All of lore.kernel.org
 help / color / mirror / Atom feed
From: Dave Chinner <david@fromorbit.com>
To: Christoph Hellwig <hch@infradead.org>
Cc: "Михаил Гаврилов" <mikhail.v.gavrilov@gmail.com>,
	linux-xfs@vger.kernel.org, linux-mm@kvack.org
Subject: Re: kernel BUG at fs/xfs/xfs_aops.c:853! in kernel 4.13 rc6
Date: Mon, 4 Sep 2017 11:43:53 +1000	[thread overview]
Message-ID: <20170904014353.GG10621@dastard> (raw)
In-Reply-To: <20170903074306.GA8351@infradead.org>

On Sun, Sep 03, 2017 at 12:43:06AM -0700, Christoph Hellwig wrote:
> On Sun, Sep 03, 2017 at 09:22:17AM +0500, Михаил Гаврилов wrote:
> > [281502.961248] ------------[ cut here ]------------
> > [281502.961257] kernel BUG at fs/xfs/xfs_aops.c:853!
> 
> This is:
> 
> 	bh = head = page_buffers(page);
> 
> Which looks odd and like some sort of VM/writeback change might
> have triggered that we get a page without buffers, despite always
> creating buffers in iomap_begin/end and page_mkwrite.

Pretty sure this can still happen when buffer_heads_over_limit comes
true.
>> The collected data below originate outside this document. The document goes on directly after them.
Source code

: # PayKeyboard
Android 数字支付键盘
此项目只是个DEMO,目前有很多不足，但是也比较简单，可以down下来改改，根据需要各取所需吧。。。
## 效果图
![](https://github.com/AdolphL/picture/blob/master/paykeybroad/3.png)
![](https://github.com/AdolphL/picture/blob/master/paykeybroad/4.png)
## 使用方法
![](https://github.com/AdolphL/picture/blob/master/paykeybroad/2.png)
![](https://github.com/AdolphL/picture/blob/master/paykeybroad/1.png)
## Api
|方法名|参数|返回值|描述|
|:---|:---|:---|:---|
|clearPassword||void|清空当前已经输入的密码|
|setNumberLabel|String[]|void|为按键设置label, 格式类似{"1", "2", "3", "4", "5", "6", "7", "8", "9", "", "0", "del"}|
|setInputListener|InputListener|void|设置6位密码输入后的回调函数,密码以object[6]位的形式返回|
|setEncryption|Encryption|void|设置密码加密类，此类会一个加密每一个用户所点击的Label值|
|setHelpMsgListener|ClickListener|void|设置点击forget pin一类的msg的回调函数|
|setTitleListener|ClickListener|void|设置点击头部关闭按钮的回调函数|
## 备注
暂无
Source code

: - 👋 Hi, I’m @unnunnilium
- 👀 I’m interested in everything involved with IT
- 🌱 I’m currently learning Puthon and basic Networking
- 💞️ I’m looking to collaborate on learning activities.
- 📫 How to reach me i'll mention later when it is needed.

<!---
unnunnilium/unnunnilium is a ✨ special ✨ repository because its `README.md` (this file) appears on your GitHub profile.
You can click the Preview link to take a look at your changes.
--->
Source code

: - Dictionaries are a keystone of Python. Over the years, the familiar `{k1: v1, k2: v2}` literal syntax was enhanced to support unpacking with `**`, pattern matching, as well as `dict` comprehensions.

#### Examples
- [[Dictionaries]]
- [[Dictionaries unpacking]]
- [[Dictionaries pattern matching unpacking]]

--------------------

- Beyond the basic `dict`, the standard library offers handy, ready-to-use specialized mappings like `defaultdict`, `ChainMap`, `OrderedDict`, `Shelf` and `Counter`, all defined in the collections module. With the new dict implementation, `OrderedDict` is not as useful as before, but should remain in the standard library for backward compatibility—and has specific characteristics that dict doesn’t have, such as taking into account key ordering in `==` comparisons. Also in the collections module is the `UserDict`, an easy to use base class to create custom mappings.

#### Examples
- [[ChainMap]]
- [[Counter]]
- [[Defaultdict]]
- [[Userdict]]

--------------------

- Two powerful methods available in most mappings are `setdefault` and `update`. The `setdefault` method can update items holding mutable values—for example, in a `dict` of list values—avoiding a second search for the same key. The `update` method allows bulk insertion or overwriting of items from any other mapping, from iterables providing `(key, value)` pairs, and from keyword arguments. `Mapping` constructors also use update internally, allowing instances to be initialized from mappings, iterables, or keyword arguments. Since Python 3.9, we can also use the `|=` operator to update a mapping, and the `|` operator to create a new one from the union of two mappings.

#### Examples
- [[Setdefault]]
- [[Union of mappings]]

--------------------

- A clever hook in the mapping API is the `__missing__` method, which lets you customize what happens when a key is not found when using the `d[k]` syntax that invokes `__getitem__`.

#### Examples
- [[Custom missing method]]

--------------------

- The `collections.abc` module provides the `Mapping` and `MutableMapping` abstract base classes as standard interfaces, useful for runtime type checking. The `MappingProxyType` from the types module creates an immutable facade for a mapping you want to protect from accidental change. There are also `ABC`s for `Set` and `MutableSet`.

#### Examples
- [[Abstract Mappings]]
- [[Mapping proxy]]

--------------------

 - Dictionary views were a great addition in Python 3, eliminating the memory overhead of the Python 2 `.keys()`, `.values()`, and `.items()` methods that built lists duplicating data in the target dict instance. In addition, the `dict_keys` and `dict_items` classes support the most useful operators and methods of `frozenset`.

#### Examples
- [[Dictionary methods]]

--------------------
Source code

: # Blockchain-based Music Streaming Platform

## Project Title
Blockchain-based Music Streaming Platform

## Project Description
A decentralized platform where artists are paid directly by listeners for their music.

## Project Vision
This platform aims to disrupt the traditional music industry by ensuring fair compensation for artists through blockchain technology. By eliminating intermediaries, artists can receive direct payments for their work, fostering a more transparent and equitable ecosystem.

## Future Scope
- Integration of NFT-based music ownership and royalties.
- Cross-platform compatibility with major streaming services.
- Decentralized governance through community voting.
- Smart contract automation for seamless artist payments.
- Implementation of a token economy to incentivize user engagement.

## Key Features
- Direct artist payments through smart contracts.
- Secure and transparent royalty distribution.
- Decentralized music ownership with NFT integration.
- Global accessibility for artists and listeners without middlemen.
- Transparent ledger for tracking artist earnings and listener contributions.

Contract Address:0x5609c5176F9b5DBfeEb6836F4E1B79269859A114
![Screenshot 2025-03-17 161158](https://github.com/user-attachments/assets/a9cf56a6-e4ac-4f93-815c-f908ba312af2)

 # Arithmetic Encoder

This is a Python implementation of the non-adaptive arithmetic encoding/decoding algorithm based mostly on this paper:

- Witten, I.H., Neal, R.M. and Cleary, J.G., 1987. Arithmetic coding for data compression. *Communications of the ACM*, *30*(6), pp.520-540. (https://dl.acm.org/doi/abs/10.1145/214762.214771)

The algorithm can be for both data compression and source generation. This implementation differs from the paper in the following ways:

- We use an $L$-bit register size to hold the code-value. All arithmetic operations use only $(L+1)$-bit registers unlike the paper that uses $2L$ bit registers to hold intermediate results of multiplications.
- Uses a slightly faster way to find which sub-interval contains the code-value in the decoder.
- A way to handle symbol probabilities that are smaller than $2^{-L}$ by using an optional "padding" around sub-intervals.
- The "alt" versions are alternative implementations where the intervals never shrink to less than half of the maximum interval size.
In that case, shrink_active_list() will attempt to strip
the bufferheads off the page even if it's a dirty page. i.e. this
code:

                if (unlikely(buffer_heads_over_limit)) {
                        if (page_has_private(page) && trylock_page(page)) {
                                if (page_has_private(page))
                                        try_to_release_page(page, 0);
                                unlock_page(page);
                        }
                }


There was some discussion about this a while back, the consensus was
that it is a mm bug, but nobody wanted to add a PageDirty check
to try_to_release_page() and so nothing ended up being done about
it in the mm/ subsystem. Instead, filesystems needed to avoid it
if it was a problem for them. Indeed, we fixed it in the filesystem
in 4.8:

99579ccec4e2 xfs: skip dirty pages in ->releasepage()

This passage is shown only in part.